(Collected data)
= = =

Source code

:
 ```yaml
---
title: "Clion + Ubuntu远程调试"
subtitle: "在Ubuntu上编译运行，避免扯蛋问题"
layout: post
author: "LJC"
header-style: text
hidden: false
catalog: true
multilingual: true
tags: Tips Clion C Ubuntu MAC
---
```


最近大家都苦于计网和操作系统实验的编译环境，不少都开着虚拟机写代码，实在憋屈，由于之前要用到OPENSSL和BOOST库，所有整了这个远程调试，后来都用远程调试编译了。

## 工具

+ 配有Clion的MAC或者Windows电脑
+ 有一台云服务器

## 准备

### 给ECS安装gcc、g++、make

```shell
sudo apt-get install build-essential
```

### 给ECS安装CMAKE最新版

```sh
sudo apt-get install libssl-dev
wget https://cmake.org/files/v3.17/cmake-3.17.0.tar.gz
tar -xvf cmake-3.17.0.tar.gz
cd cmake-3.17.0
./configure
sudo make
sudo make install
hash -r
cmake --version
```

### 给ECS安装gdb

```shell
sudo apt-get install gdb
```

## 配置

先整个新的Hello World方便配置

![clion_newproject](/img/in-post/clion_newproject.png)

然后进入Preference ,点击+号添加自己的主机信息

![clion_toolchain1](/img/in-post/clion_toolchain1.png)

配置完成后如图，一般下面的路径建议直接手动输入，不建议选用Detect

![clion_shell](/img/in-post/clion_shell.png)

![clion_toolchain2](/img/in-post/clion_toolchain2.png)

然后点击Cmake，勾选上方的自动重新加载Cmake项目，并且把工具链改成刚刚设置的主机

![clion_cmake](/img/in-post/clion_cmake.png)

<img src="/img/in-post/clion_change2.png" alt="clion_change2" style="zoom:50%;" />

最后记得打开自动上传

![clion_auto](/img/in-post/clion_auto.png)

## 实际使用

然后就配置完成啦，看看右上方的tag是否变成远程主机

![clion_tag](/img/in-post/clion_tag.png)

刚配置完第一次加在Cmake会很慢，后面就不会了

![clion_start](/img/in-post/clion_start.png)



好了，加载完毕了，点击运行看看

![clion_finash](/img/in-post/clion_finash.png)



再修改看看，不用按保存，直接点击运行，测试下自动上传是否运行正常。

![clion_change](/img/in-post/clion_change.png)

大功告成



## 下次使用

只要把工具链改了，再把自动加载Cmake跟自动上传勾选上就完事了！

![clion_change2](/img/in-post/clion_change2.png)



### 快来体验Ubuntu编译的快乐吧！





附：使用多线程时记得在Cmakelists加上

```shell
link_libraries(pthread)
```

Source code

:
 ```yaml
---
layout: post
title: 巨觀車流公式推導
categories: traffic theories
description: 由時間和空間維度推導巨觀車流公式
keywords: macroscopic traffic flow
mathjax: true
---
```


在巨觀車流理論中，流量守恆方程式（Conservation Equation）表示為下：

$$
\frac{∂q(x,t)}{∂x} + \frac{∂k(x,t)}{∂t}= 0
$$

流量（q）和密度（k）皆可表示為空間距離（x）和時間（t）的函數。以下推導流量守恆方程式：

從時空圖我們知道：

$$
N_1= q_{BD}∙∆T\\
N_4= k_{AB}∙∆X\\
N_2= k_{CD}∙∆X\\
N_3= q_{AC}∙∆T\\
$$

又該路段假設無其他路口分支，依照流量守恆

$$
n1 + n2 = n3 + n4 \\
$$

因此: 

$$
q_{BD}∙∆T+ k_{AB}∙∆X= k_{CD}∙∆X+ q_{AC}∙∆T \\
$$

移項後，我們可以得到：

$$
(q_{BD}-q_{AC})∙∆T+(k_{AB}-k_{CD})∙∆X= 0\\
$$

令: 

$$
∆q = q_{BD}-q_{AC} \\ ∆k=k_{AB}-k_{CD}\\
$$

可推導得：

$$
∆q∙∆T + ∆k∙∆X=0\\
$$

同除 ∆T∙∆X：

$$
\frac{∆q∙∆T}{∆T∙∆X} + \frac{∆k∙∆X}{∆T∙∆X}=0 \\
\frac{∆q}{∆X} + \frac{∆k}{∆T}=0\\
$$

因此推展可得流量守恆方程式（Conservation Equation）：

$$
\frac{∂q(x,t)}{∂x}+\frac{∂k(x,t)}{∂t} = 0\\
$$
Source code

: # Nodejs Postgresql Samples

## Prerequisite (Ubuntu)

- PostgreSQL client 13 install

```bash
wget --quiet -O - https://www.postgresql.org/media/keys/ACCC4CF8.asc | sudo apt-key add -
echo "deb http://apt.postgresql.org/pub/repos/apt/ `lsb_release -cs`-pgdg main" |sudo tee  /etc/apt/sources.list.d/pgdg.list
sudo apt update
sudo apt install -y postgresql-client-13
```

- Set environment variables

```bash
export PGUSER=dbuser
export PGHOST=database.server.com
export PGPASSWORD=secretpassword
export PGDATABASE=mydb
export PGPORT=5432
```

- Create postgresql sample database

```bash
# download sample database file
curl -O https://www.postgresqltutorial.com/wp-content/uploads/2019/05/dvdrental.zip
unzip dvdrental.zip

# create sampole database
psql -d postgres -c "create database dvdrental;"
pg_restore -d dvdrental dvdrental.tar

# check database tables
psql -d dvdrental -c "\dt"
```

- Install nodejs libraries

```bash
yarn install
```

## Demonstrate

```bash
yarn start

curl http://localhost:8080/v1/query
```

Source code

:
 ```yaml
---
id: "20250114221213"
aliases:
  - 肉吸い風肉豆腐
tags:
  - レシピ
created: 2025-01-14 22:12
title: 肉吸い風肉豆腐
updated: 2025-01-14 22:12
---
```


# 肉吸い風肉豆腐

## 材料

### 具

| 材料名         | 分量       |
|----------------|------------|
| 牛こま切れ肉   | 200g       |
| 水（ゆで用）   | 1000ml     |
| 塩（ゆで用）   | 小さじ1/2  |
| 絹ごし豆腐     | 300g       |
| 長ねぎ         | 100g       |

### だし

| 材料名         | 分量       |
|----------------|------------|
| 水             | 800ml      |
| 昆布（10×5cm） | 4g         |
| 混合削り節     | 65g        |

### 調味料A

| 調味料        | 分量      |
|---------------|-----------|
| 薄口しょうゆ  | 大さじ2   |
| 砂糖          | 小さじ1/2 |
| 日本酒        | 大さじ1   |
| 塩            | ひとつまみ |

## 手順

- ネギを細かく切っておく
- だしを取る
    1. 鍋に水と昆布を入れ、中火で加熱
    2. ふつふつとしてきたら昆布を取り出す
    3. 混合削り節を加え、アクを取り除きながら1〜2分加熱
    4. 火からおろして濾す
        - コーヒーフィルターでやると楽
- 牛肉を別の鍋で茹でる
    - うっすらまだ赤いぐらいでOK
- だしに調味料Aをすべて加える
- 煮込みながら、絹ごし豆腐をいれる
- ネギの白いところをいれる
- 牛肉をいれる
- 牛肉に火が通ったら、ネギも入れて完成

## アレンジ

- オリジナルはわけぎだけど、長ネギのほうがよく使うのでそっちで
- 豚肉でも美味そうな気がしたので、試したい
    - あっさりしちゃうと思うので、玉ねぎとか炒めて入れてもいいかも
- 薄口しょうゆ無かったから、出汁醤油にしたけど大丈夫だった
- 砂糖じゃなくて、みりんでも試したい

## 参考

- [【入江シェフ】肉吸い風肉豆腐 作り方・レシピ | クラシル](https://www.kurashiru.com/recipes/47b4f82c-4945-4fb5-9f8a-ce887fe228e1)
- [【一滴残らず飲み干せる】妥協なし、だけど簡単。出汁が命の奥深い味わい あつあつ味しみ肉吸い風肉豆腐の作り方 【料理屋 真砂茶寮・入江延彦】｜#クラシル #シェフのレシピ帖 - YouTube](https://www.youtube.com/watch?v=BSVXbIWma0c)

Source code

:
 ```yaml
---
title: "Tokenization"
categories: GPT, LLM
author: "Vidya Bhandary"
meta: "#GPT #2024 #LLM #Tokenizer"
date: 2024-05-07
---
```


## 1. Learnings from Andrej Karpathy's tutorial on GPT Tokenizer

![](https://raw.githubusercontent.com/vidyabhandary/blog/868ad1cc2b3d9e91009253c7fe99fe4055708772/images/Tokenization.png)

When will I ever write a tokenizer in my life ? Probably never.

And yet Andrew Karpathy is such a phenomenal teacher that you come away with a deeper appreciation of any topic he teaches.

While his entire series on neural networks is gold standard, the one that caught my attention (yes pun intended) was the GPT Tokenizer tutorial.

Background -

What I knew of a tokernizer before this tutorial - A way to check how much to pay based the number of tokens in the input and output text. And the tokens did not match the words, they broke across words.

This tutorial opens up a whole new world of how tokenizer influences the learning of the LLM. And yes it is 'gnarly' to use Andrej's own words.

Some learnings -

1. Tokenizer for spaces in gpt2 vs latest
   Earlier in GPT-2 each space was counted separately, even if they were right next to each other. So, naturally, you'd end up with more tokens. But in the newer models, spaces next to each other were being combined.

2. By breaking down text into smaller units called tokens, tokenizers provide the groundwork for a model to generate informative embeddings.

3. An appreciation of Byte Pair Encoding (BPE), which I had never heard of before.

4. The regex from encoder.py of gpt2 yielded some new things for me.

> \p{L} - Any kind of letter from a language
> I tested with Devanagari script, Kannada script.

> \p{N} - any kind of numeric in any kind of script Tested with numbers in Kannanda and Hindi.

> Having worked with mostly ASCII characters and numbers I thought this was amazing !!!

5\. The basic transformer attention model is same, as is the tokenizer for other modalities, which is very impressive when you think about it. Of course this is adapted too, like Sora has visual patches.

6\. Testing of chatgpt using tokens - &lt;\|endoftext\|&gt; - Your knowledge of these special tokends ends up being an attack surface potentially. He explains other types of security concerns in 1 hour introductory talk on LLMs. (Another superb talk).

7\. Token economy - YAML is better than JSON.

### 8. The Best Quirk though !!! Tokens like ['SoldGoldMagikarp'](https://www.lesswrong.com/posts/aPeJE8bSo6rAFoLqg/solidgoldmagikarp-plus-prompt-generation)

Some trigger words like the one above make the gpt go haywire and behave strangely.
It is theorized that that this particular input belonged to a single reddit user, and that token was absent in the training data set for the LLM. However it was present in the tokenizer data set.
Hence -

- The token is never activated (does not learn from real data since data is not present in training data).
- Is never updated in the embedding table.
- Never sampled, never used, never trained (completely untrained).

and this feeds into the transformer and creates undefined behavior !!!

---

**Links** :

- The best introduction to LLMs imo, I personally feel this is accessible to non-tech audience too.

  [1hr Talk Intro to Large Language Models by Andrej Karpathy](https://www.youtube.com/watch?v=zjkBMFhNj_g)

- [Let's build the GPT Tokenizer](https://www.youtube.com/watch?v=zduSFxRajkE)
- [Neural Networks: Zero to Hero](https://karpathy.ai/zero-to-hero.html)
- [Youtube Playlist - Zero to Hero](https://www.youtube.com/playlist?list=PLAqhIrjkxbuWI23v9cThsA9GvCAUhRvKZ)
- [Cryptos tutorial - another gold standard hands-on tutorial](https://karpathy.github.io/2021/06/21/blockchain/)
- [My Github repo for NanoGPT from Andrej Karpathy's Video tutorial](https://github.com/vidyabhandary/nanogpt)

= = =

What to produce: Could you copy every line in the records that holds "categories"?

Answer for this exercise:
categories: traffic theories
categories: GPT, LLM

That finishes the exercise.